### Task:
In the records below, find the line with "- add config parameters to telegram commands" and the line with "- tutorial from"; return exactly those lines and every line between them.

### Data excerpts:
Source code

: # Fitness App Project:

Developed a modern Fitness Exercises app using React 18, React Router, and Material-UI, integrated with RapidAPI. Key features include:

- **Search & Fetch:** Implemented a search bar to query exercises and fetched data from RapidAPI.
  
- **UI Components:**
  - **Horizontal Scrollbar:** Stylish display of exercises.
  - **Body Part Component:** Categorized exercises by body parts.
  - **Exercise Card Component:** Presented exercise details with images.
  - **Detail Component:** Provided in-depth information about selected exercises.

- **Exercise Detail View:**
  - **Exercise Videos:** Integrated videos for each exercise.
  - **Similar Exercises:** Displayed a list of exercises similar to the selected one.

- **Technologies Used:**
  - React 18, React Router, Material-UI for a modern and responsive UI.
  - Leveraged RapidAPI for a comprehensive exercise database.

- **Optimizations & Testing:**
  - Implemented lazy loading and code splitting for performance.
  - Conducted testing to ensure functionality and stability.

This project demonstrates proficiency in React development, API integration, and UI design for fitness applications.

...

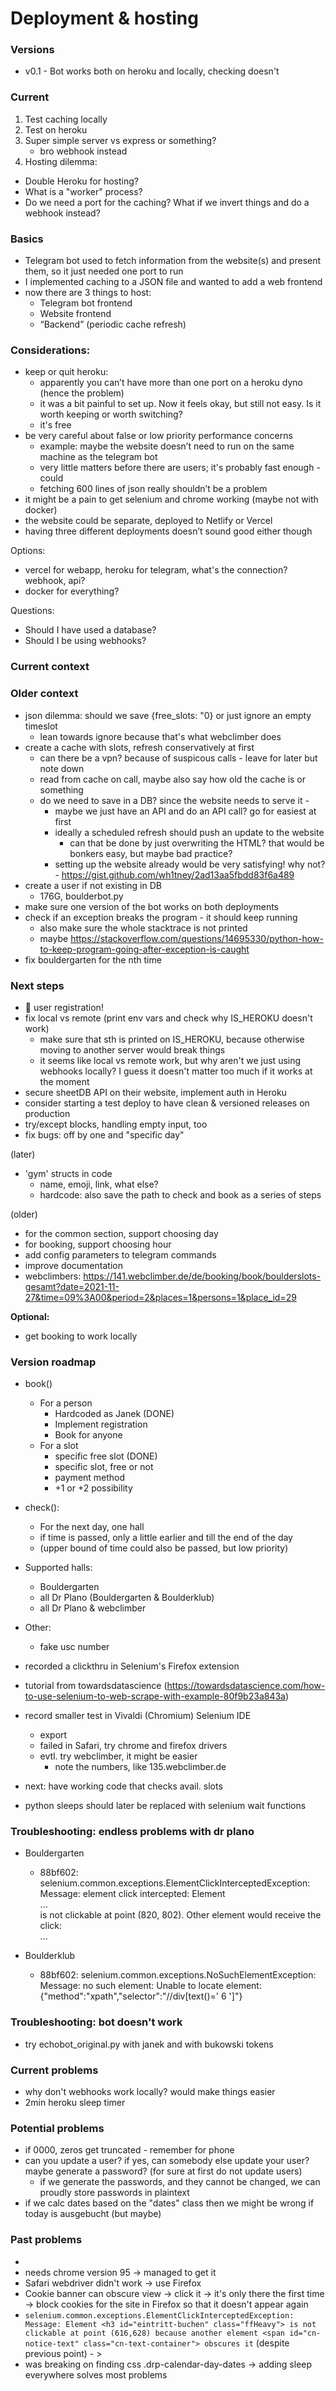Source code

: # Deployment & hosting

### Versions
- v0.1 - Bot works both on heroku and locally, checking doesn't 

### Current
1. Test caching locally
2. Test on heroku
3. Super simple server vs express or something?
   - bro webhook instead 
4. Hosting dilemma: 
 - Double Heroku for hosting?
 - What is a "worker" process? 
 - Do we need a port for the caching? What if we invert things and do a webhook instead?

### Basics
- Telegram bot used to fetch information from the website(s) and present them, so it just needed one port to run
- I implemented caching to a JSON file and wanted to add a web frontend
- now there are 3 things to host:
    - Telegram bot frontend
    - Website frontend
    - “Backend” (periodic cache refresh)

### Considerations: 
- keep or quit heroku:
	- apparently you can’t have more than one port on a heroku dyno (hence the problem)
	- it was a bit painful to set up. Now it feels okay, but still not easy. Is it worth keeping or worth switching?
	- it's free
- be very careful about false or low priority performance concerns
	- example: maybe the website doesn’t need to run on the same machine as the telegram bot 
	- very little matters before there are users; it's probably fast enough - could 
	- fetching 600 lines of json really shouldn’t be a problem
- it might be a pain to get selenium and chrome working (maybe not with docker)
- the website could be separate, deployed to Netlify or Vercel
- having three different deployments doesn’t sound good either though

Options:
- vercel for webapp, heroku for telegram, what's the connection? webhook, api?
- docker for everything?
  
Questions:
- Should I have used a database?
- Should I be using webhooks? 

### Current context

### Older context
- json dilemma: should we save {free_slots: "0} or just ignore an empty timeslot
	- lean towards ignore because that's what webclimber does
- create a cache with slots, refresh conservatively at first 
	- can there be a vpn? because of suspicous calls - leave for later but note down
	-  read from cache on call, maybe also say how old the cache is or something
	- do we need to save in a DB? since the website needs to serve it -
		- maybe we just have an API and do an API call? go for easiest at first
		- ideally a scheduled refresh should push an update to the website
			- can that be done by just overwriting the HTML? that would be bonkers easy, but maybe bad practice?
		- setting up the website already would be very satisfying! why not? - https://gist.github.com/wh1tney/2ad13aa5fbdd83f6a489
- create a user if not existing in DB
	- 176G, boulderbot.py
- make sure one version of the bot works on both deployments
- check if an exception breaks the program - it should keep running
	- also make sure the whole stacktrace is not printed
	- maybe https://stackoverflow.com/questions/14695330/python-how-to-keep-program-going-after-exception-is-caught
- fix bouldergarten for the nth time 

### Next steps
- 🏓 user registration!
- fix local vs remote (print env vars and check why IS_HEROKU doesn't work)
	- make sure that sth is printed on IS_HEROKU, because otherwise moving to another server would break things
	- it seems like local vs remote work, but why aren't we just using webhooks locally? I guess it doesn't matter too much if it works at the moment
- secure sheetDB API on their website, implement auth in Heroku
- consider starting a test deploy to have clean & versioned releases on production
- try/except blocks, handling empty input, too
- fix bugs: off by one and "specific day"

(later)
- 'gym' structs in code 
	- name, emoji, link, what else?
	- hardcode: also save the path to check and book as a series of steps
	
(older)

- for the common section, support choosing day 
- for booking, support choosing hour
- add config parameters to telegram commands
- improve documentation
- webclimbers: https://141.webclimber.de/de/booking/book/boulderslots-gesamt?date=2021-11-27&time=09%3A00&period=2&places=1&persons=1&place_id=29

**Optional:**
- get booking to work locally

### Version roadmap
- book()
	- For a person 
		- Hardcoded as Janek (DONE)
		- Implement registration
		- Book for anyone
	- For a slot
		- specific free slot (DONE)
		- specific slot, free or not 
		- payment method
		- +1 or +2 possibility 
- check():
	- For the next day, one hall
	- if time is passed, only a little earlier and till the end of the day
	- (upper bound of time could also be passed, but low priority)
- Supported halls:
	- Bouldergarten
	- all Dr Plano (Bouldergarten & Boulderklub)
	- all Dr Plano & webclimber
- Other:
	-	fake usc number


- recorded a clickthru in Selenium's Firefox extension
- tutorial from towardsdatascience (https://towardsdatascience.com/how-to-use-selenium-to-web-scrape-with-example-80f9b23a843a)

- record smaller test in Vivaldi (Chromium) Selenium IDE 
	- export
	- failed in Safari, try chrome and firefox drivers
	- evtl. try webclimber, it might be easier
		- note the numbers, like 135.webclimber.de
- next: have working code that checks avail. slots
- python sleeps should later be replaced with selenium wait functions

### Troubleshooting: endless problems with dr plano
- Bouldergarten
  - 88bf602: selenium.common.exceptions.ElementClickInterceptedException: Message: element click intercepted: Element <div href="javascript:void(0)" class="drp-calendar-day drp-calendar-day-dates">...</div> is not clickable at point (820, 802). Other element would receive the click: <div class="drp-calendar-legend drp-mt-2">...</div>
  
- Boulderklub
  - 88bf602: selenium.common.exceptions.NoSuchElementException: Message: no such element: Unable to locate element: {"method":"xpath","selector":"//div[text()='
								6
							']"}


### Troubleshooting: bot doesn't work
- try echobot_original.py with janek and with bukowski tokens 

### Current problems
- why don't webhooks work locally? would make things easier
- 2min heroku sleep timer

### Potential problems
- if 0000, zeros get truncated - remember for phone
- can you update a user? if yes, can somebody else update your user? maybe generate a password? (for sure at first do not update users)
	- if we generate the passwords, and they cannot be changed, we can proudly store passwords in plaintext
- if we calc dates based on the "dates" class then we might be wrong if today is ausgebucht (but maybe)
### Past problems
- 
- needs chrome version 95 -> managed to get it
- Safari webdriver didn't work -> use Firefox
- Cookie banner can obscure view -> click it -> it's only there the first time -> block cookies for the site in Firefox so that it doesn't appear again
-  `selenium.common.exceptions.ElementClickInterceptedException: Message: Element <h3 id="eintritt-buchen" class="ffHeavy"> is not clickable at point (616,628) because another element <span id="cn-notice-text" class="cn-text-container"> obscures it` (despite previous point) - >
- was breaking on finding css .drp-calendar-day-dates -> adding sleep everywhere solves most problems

* * *

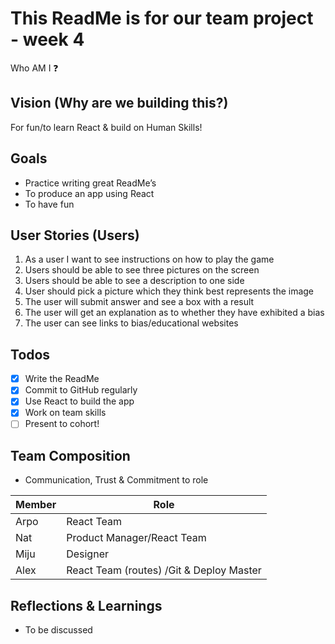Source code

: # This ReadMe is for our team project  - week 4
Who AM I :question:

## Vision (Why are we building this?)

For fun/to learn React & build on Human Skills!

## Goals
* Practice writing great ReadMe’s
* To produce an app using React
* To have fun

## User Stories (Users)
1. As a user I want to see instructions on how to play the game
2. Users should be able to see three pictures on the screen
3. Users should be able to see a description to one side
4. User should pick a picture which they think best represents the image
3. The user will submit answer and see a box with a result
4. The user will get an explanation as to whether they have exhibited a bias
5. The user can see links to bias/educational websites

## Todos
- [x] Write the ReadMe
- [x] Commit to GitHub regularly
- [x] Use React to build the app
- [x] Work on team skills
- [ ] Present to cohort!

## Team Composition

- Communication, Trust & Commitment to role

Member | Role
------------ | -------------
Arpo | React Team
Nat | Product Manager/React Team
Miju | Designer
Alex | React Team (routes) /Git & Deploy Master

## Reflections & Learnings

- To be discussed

### Response to this exercise:
- add config parameters to telegram commands
- improve documentation
- webclimbers: https://141.webclimber.de/de/booking/book/boulderslots-gesamt?date=2021-11-27&time=09%3A00&period=2&places=1&persons=1&place_id=29

**Optional:**
- get booking to work locally

### Version roadmap
- book()
	- For a person 
		- Hardcoded as Janek (DONE)
		- Implement registration
		- Book for anyone
	- For a slot
		- specific free slot (DONE)
		- specific slot, free or not 
		- payment method
		- +1 or +2 possibility 
- check():
	- For the next day, one hall
	- if time is passed, only a little earlier and till the end of the day
	- (upper bound of time could also be passed, but low priority)
- Supported halls:
	- Bouldergarten
	- all Dr Plano (Bouldergarten & Boulderklub)
	- all Dr Plano & webclimber
- Other:
	-	fake usc number


- recorded a clickthru in Selenium's Firefox extension
- tutorial from towardsdatascience (https://towardsdatascience.com/how-to-use-selenium-to-web-scrape-with-example-80f9b23a843a)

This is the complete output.